[Saved entries]

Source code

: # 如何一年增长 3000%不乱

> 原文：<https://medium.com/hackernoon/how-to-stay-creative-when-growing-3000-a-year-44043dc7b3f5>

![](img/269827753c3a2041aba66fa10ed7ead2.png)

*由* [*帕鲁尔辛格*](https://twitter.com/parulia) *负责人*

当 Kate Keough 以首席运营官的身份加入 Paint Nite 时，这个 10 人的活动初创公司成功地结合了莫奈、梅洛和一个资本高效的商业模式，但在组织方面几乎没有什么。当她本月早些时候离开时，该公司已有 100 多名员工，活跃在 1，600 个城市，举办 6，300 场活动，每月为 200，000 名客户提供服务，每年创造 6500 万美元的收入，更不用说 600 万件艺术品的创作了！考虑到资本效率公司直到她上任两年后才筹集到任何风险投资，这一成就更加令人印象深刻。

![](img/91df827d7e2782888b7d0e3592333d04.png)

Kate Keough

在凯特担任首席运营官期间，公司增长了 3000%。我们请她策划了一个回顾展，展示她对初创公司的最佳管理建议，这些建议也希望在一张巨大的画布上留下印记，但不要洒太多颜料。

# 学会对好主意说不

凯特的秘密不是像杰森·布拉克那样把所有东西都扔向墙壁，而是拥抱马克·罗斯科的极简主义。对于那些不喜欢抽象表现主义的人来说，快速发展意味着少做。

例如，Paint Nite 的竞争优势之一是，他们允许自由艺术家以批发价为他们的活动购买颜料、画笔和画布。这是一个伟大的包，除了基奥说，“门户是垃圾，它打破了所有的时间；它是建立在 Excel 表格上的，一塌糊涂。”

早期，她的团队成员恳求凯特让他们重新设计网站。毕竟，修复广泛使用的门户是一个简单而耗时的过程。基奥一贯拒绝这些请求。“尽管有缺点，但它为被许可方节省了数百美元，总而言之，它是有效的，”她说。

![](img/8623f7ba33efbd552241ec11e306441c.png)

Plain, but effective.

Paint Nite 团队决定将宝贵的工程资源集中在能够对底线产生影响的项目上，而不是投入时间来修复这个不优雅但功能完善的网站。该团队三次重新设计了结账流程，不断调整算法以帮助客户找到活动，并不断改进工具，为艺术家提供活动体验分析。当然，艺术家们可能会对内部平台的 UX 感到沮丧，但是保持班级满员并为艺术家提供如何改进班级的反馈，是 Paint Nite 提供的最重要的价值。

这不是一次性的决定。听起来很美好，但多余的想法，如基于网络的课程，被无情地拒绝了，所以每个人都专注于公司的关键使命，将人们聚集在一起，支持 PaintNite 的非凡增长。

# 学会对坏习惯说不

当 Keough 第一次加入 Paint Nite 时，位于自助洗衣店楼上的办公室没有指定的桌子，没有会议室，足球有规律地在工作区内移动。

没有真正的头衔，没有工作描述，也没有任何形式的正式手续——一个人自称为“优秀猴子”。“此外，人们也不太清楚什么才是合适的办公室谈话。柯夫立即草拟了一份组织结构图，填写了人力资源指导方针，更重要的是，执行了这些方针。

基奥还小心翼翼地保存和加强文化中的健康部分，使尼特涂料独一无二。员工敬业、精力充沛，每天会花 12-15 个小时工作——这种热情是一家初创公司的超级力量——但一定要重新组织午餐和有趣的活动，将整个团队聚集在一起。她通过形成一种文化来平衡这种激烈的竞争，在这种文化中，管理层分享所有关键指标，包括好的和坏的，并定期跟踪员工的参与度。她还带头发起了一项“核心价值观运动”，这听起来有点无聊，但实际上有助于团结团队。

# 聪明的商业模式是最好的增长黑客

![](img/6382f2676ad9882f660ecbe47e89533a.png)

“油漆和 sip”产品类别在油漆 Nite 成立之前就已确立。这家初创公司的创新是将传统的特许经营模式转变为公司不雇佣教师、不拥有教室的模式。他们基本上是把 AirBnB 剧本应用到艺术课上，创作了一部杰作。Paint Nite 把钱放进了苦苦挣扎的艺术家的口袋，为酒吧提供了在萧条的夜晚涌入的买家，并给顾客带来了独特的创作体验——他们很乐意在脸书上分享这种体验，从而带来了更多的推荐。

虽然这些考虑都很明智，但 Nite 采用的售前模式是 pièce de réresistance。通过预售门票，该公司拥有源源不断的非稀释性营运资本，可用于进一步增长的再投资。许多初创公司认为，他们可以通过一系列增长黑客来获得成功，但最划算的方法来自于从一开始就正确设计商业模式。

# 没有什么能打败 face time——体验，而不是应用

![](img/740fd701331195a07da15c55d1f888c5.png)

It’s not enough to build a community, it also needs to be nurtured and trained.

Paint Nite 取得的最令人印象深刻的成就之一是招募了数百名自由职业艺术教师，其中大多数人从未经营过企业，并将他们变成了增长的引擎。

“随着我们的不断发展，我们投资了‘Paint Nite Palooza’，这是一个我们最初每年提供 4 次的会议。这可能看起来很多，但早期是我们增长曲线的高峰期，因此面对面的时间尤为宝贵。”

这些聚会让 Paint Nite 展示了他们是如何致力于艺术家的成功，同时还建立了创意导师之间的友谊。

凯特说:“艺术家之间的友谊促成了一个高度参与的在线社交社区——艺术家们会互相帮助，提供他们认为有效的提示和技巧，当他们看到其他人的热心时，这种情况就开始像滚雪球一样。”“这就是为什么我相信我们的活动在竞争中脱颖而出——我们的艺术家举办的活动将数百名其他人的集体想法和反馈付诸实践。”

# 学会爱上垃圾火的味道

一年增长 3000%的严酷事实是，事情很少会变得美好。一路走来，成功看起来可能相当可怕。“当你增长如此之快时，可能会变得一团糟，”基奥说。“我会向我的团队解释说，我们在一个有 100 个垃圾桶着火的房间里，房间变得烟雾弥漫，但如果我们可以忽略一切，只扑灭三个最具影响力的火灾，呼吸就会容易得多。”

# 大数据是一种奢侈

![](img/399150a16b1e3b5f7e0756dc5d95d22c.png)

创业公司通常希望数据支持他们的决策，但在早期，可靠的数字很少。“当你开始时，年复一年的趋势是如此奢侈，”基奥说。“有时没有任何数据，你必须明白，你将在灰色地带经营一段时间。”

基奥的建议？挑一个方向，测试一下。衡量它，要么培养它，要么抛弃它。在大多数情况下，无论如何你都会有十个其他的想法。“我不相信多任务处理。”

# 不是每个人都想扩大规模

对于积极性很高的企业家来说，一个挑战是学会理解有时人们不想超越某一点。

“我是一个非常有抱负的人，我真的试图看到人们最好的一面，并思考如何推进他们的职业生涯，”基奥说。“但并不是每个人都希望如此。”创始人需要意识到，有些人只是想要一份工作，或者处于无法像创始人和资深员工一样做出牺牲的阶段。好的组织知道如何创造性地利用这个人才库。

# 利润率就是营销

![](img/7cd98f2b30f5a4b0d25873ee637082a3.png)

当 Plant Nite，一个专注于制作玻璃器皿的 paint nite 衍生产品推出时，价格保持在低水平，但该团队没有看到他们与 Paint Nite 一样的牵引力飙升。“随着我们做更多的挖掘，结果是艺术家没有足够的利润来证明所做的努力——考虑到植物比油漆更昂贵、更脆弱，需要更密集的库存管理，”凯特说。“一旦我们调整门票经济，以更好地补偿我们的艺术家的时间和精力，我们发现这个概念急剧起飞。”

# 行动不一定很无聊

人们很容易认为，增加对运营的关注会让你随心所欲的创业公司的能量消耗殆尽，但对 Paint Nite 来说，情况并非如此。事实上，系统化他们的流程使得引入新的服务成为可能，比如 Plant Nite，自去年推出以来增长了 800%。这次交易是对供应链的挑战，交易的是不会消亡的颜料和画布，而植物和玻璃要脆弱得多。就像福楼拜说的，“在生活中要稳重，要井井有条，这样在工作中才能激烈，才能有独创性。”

**YOUR ASSIGNMENT**
Give back every line of the data above exactly as written.

**OUTPUT FOR THIS TASK**
Source code

: # 如何一年增长 3000%不乱

> 原文：<https://medium.com/hackernoon/how-to-stay-creative-when-growing-3000-a-year-44043dc7b3f5>

![](img/269827753c3a2041aba66fa10ed7ead2.png)

*由* [*帕鲁尔辛格*](https://twitter.com/parulia) *负责人*

当 Kate Keough 以首席运营官的身份加入 Paint Nite 时，这个 10 人的活动初创公司成功地结合了莫奈、梅洛和一个资本高效的商业模式，但在组织方面几乎没有什么。当她本月早些时候离开时，该公司已有 100 多名员工，活跃在 1，600 个城市，举办 6，300 场活动，每月为 200，000 名客户提供服务，每年创造 6500 万美元的收入，更不用说 600 万件艺术品的创作了！考虑到资本效率公司直到她上任两年后才筹集到任何风险投资，这一成就更加令人印象深刻。

![](img/91df827d7e2782888b7d0e3592333d04.png)

Kate Keough

在凯特担任首席运营官期间，公司增长了 3000%。我们请她策划了一个回顾展，展示她对初创公司的最佳管理建议，这些建议也希望在一张巨大的画布上留下印记，但不要洒太多颜料。

# 学会对好主意说不

凯特的秘密不是像杰森·布拉克那样把所有东西都扔向墙壁，而是拥抱马克·罗斯科的极简主义。对于那些不喜欢抽象表现主义的人来说，快速发展意味着少做。

例如，Paint Nite 的竞争优势之一是，他们允许自由艺术家以批发价为他们的活动购买颜料、画笔和画布。这是一个伟大的包，除了基奥说，“门户是垃圾，它打破了所有的时间；它是建立在 Excel 表格上的，一塌糊涂。”

早期，她的团队成员恳求凯特让他们重新设计网站。毕竟，修复广泛使用的门户是一个简单而耗时的过程。基奥一贯拒绝这些请求。“尽管有缺点，但它为被许可方节省了数百美元，总而言之，它是有效的，”她说。

![](img/8623f7ba33efbd552241ec11e306441c.png)

Plain, but effective.

Paint Nite 团队决定将宝贵的工程资源集中在能够对底线产生影响的项目上，而不是投入时间来修复这个不优雅但功能完善的网站。该团队三次重新设计了结账流程，不断调整算法以帮助客户找到活动，并不断改进工具，为艺术家提供活动体验分析。当然，艺术家们可能会对内部平台的 UX 感到沮丧，但是保持班级满员并为艺术家提供如何改进班级的反馈，是 Paint Nite 提供的最重要的价值。

这不是一次性的决定。听起来很美好，但多余的想法，如基于网络的课程，被无情地拒绝了，所以每个人都专注于公司的关键使命，将人们聚集在一起，支持 PaintNite 的非凡增长。

# 学会对坏习惯说不

当 Keough 第一次加入 Paint Nite 时，位于自助洗衣店楼上的办公室没有指定的桌子，没有会议室，足球有规律地在工作区内移动。

没有真正的头衔，没有工作描述，也没有任何形式的正式手续——一个人自称为“优秀猴子”。“此外，人们也不太清楚什么才是合适的办公室谈话。柯夫立即草拟了一份组织结构图，填写了人力资源指导方针，更重要的是，执行了这些方针。

基奥还小心翼翼地保存和加强文化中的健康部分，使尼特涂料独一无二。员工敬业、精力充沛，每天会花 12-15 个小时工作——这种热情是一家初创公司的超级力量——但一定要重新组织午餐和有趣的活动，将整个团队聚集在一起。她通过形成一种文化来平衡这种激烈的竞争，在这种文化中，管理层分享所有关键指标，包括好的和坏的，并定期跟踪员工的参与度。她还带头发起了一项“核心价值观运动”，这听起来有点无聊，但实际上有助于团结团队。

# 聪明的商业模式是最好的增长黑客

![](img/6382f2676ad9882f660ecbe47e89533a.png)

“油漆和 sip”产品类别在油漆 Nite 成立之前就已确立。这家初创公司的创新是将传统的特许经营模式转变为公司不雇佣教师、不拥有教室的模式。他们基本上是把 AirBnB 剧本应用到艺术课上，创作了一部杰作。Paint Nite 把钱放进了苦苦挣扎的艺术家的口袋，为酒吧提供了在萧条的夜晚涌入的买家，并给顾客带来了独特的创作体验——他们很乐意在脸书上分享这种体验，从而带来了更多的推荐。

虽然这些考虑都很明智，但 Nite 采用的售前模式是 pièce de réresistance。通过预售门票，该公司拥有源源不断的非稀释性营运资本，可用于进一步增长的再投资。许多初创公司认为，他们可以通过一系列增长黑客来获得成功，但最划算的方法来自于从一开始就正确设计商业模式。

# 没有什么能打败 face time——体验，而不是应用

![](img/740fd701331195a07da15c55d1f888c5.png)

It’s not enough to build a community, it also needs to be nurtured and trained.

Paint Nite 取得的最令人印象深刻的成就之一是招募了数百名自由职业艺术教师，其中大多数人从未经营过企业，并将他们变成了增长的引擎。

“随着我们的不断发展，我们投资了‘Paint Nite Palooza’，这是一个我们最初每年提供 4 次的会议。这可能看起来很多，但早期是我们增长曲线的高峰期，因此面对面的时间尤为宝贵。”

这些聚会让 Paint Nite 展示了他们是如何致力于艺术家的成功，同时还建立了创意导师之间的友谊。

凯特说:“艺术家之间的友谊促成了一个高度参与的在线社交社区——艺术家们会互相帮助，提供他们认为有效的提示和技巧，当他们看到其他人的热心时，这种情况就开始像滚雪球一样。”“这就是为什么我相信我们的活动在竞争中脱颖而出——我们的艺术家举办的活动将数百名其他人的集体想法和反馈付诸实践。”

# 学会爱上垃圾火的味道

一年增长 3000%的严酷事实是，事情很少会变得美好。一路走来，成功看起来可能相当可怕。“当你增长如此之快时，可能会变得一团糟，”基奥说。“我会向我的团队解释说，我们在一个有 100 个垃圾桶着火的房间里，房间变得烟雾弥漫，但如果我们可以忽略一切，只扑灭三个最具影响力的火灾，呼吸就会容易得多。”

# 大数据是一种奢侈

![](img/399150a16b1e3b5f7e0756dc5d95d22c.png)

创业公司通常希望数据支持他们的决策，但在早期，可靠的数字很少。“当你开始时，年复一年的趋势是如此奢侈，”基奥说。“有时没有任何数据，你必须明白，你将在灰色地带经营一段时间。”

基奥的建议？挑一个方向，测试一下。衡量它，要么培养它，要么抛弃它。在大多数情况下，无论如何你都会有十个其他的想法。“我不相信多任务处理。”

# 不是每个人都想扩大规模

对于积极性很高的企业家来说，一个挑战是学会理解有时人们不想超越某一点。

“我是一个非常有抱负的人，我真的试图看到人们最好的一面，并思考如何推进他们的职业生涯，”基奥说。“但并不是每个人都希望如此。”创始人需要意识到，有些人只是想要一份工作，或者处于无法像创始人和资深员工一样做出牺牲的阶段。好的组织知道如何创造性地利用这个人才库。

# 利润率就是营销

![](img/7cd98f2b30f5a4b0d25873ee637082a3.png)

当 Plant Nite，一个专注于制作玻璃器皿的 paint nite 衍生产品推出时，价格保持在低水平，但该团队没有看到他们与 Paint Nite 一样的牵引力飙升。“随着我们做更多的挖掘，结果是艺术家没有足够的利润来证明所做的努力——考虑到植物比油漆更昂贵、更脆弱，需要更密集的库存管理，”凯特说。“一旦我们调整门票经济，以更好地补偿我们的艺术家的时间和精力，我们发现这个概念急剧起飞。”

# 行动不一定很无聊

人们很容易认为，增加对运营的关注会让你随心所欲的创业公司的能量消耗殆尽，但对 Paint Nite 来说，情况并非如此。事实上，系统化他们的流程使得引入新的服务成为可能，比如 Plant Nite，自去年推出以来增长了 800%。这次交易是对供应链的挑战，交易的是不会消亡的颜料和画布，而植物和玻璃要脆弱得多。就像福楼拜说的，“在生活中要稳重，要井井有条，这样在工作中才能激烈，才能有独创性。”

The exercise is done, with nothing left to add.